Interestingly, the mathematical concept of matrix factorization is especially useful to decoding biological patterns.
“The axes of identity of different cellular signatures perfectly map to the mathematics of matrix factorization,” Fertig said. “Matrix factorization lets you learn patterns in the data, learn what are the features that are being used in different cellular groups… and what are the genes that are being associated with each pattern.”
Using matrix factorization, the team uncovered distinct cellular programs and identified a significant association between epithelial-to-mesenchymal transition (EMT) signaling and cancer-associated fibroblasts. It thus becomes clear that mathematical approaches often help researchers model biological systems at large. In fact, this kind of mathematical modeling is highly prevalent in the field of computational biology.
Fertig highlighted the driving question of such mechanistic mathematical models: “If I know what cells or molecules do, can I build up a system of equations from first principles and use those to probe the system?”
In other words, mechanistic models can move beyond simply analyzing data to simulate biological systems by actually encoding the fundamental rules that govern cellular behavior. In fact, Fertig and her collaborators used this approach to apply PhysiCell, a virtual platform that simulates how cells grow, evolve and interact with their environment over time to pancreatic cancer. The simulation revealed how normal epithelial cells transition to mesenchymal based on their interactions (EMT), which is hypothesized to be a major mechanism for the proliferation of pancreatic cancer.
“The [epithelial] cells start to transition when they interact with fibroblasts. After some time, the EMT-like cells are moving a little bit more and are able to go out and get away from the fibroblasts and escape. Eventually, when the cells get far enough away, they're able to colonize and start seeding out tumors,” Fertig explained, referencing the simulation.

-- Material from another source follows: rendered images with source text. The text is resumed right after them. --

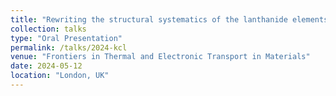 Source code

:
 ```yaml
---
title: "Rewriting the structural systematics of the lanthanide elements"
collection: talks
type: "Oral Presentation"
permalink: /talks/2024-kcl
venue: "Frontiers in Thermal and Electronic Transport in Materials"
date: 2024-05-12
location: "London, UK"
---
```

Not only can mathematical-based simulations illuminate such obscure mechanisms, but they are also convenient: researchers can simply adjust the parameters and perform as many experiments as needed on their computer. One of the main challenges, however, lies in determining the mathematical rules in the first place. Fortunately, powerful tools such as transcriptomics in combination with bioinformatics software can help with this.
“Let's say you have your single-cell or spatial data set. Now, that [bioinformatics] software will let you read out the labels of your single-cell object in the metadata and automatically pull down what cell types are there, so that you can start to form the rules that you would want to encode,” Fertig clarified. “In the case of spatial transcriptomics, we can initialize the cells in the right density in different types of spatial distributions.”

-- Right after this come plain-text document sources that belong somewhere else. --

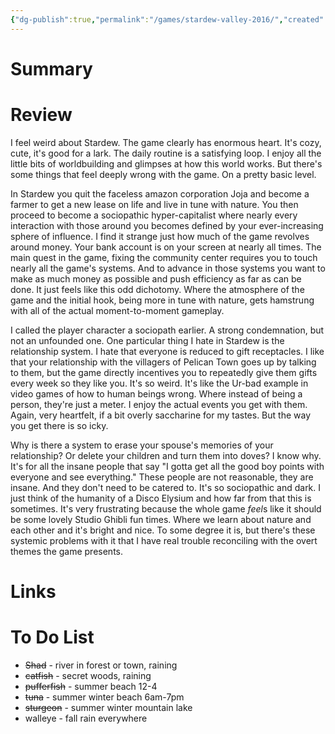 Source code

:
 ```yaml
---
{"dg-publish":true,"permalink":"/games/stardew-valley-2016/","created":"2024-07-05","updated":"2024-07-11"}
---
```



# Summary

# Review

I feel weird about Stardew. The game clearly has enormous heart. It's cozy, cute, it's good for a lark. The daily routine is a satisfying loop. I enjoy all the little bits of worldbuilding and glimpses at how this world works. But there's some things that feel deeply wrong with the game. On a pretty basic level.

In Stardew you quit the faceless amazon corporation Joja and become a farmer to get a new lease on life and live in tune with nature. You then proceed to become a sociopathic hyper-capitalist where nearly every interaction with those around you becomes defined by your ever-increasing sphere of influence. I find it strange just how much of the game revolves around money. Your bank account is on your screen at nearly all times. The main quest in the game, fixing the community center requires you to touch nearly all the game's systems. And to advance in those systems you want to make as much money as possible and push efficiency as far as can be done. It just feels like this odd dichotomy. Where the atmosphere of the game and the initial hook, being more in tune with nature, gets hamstrung with all of the actual moment-to-moment gameplay.

I called the player character a sociopath earlier. A strong condemnation, but not an unfounded one. One particular thing I hate in Stardew is the relationship system. I hate that everyone is reduced to gift receptacles. I like that your relationship with the villagers of Pelican Town goes up by talking to them, but the game directly incentives you to repeatedly give them gifts every week so they like you. It's so weird. It's like the Ur-bad example in video games of how to human beings wrong. Where instead of being a person, they're just a meter. I enjoy the actual events you get with them. Again, very heartfelt, if a bit overly saccharine for my tastes. But the way you get there is so icky.

Why is there a system to erase your spouse's memories of your relationship? Or delete your children and turn them into doves? I know why. It's for all the insane people that say "I gotta get all the good boy points with everyone and see everything." These people are not reasonable, they are insane. And they don't need to be catered to. It's so sociopathic and dark. I just think of the humanity of a Disco Elysium and how far from that this is sometimes. It's very frustrating because the whole game *feel*s like it should be some lovely Studio Ghibli fun times. Where we learn about nature and each other and it's bright and nice. To some degree it is, but there's these systemic problems with it that I have real trouble reconciling with the overt themes the game presents.

# Links

# To Do List
- ~~Shad~~ - river in forest or town, raining
- ~~catfish~~ - secret woods, raining
- ~~pufferfish~~ - summer beach 12-4
- ~~tuna~~ - summer winter beach 6am-7pm
- ~~sturgeon~~ - summer winter mountain lake
- walleye - fall rain everywhere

In spite of the power and utility of these mathematics-based computational models, it is important to ensure that the findings actually reflect biological reality and are not just “computational artifacts.” To that end, researchers turn to good old, hands-on experimentation to corroborate their results.
Nevertheless, the times are certainly changing. As science at large, not just spatial biology, shifts from purely data-driven to computational tools and modeling, we should remain critical instead of blindly following the trends. How can we use these approaches to refine our hypotheses? To ask essential, deeper questions? To refine our experiments? For me, hearing what experts have to say in talks like this reminds me of how much there still is to learn.